Task requirements:
What you output must be the exact lines from the first line of the data through the one holding "哪怕自然运作不是火焰所欲依旧履行职责，\\", with no pictures.

Recorded data:
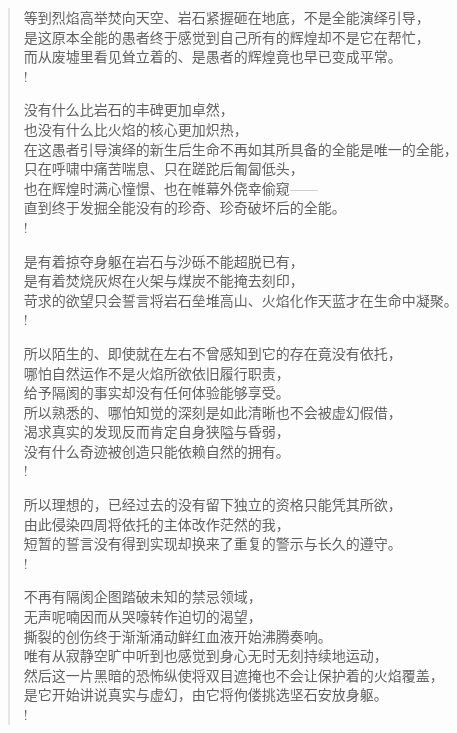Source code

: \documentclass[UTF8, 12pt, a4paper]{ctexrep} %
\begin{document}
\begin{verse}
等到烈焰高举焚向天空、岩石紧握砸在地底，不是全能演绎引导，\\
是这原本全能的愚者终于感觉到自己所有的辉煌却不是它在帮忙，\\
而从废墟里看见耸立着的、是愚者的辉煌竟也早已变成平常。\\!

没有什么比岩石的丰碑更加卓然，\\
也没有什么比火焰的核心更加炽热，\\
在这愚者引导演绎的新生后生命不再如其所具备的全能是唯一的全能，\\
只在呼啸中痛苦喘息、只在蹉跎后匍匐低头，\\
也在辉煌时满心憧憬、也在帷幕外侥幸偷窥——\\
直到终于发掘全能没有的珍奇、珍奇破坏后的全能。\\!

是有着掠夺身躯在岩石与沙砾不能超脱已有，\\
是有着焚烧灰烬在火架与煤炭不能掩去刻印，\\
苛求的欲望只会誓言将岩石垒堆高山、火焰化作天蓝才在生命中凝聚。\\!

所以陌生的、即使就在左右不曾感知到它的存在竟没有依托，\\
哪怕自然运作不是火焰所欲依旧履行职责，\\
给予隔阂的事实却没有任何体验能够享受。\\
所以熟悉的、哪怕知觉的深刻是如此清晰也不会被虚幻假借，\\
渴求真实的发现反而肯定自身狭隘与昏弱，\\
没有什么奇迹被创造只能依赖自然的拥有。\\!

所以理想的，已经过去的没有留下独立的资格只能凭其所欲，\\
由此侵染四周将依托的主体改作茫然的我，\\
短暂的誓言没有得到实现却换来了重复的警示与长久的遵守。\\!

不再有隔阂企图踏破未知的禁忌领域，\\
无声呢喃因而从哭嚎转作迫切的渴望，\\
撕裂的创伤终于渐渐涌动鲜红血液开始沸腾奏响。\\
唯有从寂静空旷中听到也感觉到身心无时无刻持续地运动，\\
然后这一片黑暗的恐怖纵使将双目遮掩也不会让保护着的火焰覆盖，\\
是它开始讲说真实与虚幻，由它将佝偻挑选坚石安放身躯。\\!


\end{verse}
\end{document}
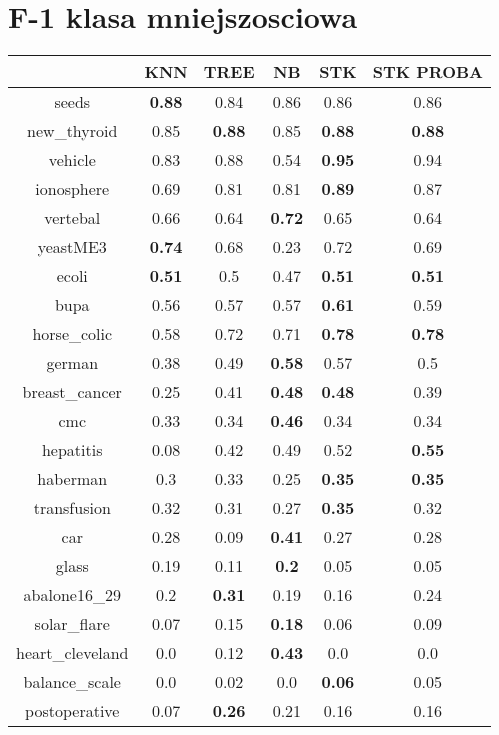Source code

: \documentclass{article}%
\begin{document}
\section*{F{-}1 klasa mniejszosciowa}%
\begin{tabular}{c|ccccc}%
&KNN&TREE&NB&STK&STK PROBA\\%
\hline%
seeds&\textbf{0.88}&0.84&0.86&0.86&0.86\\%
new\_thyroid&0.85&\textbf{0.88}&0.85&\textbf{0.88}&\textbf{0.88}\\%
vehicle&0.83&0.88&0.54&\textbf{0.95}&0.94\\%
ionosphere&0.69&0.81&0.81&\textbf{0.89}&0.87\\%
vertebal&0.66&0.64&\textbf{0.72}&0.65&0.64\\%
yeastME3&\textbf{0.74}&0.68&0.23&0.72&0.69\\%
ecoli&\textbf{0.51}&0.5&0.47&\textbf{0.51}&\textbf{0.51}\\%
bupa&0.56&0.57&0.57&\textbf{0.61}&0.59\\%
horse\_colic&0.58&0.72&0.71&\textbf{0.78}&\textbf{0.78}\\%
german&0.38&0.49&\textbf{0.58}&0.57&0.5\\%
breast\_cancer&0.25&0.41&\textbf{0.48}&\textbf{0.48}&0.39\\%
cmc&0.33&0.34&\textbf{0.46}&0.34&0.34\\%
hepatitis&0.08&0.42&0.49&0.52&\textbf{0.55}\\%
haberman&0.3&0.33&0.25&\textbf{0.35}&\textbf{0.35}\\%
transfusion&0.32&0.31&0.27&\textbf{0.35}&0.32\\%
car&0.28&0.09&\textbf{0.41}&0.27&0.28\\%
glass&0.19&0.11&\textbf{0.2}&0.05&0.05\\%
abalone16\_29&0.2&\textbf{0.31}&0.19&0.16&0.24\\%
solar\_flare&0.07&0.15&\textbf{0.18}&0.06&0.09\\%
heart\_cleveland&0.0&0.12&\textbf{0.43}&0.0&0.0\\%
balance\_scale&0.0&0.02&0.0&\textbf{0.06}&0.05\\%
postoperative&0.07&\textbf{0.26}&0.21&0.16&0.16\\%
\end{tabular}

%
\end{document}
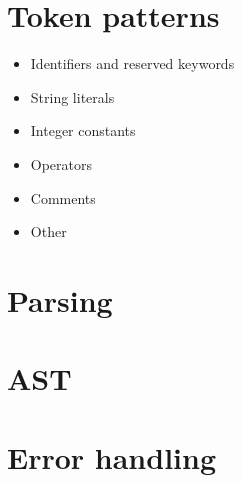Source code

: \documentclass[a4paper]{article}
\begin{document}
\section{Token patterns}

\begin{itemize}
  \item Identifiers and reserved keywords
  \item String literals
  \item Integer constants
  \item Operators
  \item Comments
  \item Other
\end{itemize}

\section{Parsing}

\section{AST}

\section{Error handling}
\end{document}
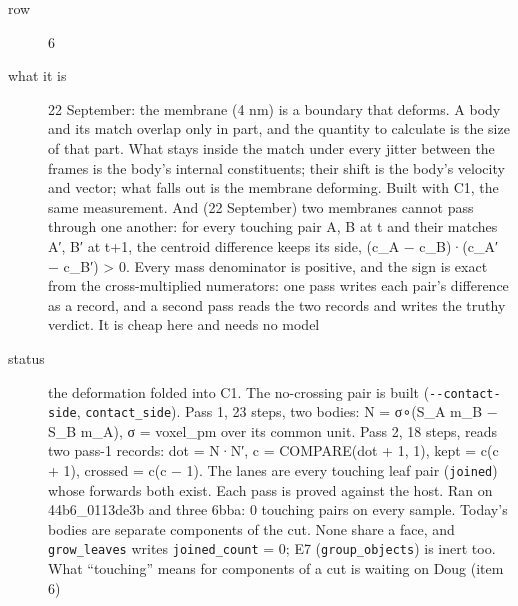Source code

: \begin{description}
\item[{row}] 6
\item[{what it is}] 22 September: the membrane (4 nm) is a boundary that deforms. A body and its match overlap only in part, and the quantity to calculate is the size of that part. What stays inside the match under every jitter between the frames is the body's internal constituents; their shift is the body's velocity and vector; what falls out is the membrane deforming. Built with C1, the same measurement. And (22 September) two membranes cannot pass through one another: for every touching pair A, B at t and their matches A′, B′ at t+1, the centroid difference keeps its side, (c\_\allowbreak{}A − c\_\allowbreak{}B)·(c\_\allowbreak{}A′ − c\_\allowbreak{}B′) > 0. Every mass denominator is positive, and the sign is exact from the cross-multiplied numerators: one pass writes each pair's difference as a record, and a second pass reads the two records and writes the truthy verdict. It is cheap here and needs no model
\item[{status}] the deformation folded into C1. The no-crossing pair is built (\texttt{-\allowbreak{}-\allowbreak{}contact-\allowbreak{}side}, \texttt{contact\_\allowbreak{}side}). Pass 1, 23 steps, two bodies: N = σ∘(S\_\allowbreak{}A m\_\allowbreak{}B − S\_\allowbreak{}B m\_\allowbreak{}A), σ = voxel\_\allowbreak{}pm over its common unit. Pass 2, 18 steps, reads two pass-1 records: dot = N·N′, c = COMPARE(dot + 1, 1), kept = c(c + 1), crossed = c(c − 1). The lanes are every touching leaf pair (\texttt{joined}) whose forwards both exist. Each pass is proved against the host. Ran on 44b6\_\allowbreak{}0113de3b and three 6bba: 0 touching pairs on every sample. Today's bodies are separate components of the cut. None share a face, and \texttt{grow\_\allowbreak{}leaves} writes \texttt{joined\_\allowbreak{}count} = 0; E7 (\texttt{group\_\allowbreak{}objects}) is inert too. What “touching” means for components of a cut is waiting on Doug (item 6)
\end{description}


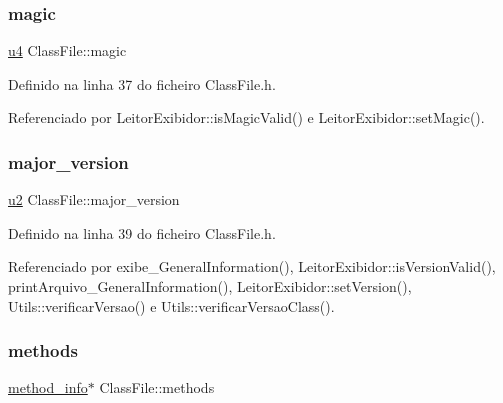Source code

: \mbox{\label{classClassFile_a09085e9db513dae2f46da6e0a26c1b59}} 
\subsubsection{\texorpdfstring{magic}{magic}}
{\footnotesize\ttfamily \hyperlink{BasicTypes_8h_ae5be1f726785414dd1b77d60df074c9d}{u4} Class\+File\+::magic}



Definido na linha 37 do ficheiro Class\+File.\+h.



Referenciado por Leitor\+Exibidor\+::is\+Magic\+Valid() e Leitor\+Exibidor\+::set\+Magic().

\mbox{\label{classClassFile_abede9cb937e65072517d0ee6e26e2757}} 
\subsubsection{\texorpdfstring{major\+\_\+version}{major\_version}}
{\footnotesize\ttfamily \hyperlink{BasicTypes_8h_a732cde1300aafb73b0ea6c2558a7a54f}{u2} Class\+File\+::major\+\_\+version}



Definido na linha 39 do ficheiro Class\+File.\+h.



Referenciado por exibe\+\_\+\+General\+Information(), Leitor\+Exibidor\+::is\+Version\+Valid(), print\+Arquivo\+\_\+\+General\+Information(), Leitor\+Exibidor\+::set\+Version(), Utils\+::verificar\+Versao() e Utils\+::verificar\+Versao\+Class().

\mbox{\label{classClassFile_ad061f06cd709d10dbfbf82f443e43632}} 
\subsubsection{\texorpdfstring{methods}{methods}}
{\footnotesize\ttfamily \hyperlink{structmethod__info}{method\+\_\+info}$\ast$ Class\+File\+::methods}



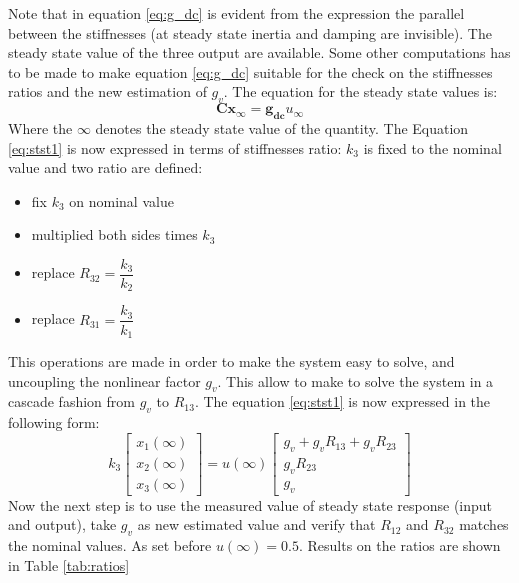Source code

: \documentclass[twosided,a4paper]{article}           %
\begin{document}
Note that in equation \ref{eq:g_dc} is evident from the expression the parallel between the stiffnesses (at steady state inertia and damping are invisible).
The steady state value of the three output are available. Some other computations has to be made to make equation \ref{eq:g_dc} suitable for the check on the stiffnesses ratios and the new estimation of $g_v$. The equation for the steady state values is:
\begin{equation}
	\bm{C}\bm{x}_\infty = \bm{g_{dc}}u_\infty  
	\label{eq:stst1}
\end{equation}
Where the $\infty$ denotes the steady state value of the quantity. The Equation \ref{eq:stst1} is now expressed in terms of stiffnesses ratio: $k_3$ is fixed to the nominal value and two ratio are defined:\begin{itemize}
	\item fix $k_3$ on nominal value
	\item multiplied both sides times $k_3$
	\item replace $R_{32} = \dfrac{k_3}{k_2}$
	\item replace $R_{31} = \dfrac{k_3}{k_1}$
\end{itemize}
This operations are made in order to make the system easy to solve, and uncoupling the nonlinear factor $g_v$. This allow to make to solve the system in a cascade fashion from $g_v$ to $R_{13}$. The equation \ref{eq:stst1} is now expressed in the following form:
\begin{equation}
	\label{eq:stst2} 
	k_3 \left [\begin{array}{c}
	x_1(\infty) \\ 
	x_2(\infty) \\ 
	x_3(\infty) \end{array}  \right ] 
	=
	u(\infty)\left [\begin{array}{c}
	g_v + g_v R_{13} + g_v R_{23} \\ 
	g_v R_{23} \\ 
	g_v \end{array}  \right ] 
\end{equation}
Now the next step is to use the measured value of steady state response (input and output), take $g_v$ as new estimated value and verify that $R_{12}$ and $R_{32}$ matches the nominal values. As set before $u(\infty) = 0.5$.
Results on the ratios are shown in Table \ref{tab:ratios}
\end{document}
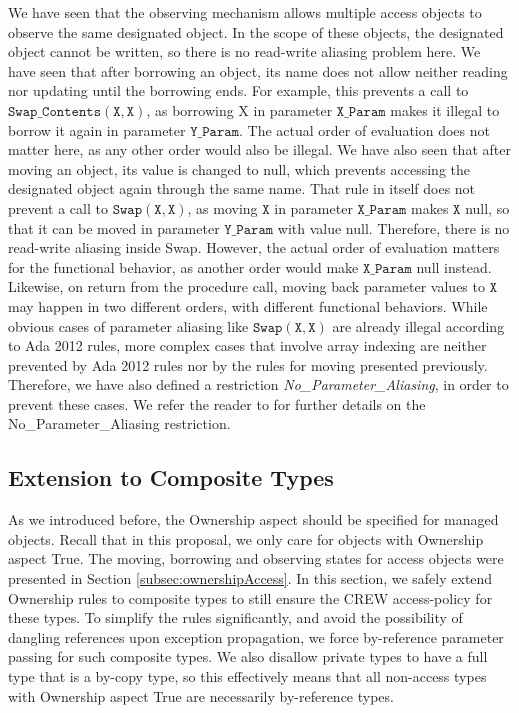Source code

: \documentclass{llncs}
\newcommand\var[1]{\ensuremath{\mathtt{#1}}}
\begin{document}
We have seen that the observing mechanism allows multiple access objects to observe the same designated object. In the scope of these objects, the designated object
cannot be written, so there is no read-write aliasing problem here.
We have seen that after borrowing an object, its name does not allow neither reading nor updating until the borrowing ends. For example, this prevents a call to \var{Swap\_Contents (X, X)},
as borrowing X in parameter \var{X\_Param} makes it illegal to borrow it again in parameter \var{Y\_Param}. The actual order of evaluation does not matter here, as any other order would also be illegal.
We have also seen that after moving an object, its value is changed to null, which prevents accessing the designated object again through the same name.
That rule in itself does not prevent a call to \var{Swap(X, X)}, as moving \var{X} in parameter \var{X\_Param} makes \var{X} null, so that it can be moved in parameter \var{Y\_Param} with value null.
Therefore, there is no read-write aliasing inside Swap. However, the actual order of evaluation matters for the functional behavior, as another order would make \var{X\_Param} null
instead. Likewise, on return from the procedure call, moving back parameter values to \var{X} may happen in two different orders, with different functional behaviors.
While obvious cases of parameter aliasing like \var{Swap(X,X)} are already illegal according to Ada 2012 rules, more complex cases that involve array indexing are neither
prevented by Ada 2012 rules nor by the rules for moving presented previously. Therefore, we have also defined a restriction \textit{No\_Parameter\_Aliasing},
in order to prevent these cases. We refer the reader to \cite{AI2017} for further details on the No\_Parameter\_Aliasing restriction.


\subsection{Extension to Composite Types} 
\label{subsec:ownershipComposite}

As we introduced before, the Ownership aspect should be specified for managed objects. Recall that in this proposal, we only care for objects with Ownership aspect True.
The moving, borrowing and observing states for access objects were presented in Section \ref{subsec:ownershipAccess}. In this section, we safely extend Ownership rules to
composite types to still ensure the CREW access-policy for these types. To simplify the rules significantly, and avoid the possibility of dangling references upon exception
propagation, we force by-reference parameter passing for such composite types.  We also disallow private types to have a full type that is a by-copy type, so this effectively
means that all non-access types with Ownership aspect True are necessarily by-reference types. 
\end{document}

Response for this exercise:
Source code

: \documentclass[UTF8, 12pt, a4paper]{ctexrep} %
\begin{document}
\begin{verse}
等到烈焰高举焚向天空、岩石紧握砸在地底，不是全能演绎引导，\\
是这原本全能的愚者终于感觉到自己所有的辉煌却不是它在帮忙，\\
而从废墟里看见耸立着的、是愚者的辉煌竟也早已变成平常。\\!

没有什么比岩石的丰碑更加卓然，\\
也没有什么比火焰的核心更加炽热，\\
在这愚者引导演绎的新生后生命不再如其所具备的全能是唯一的全能，\\
只在呼啸中痛苦喘息、只在蹉跎后匍匐低头，\\
也在辉煌时满心憧憬、也在帷幕外侥幸偷窥——\\
直到终于发掘全能没有的珍奇、珍奇破坏后的全能。\\!

是有着掠夺身躯在岩石与沙砾不能超脱已有，\\
是有着焚烧灰烬在火架与煤炭不能掩去刻印，\\
苛求的欲望只会誓言将岩石垒堆高山、火焰化作天蓝才在生命中凝聚。\\!

所以陌生的、即使就在左右不曾感知到它的存在竟没有依托，\\
哪怕自然运作不是火焰所欲依旧履行职责，\\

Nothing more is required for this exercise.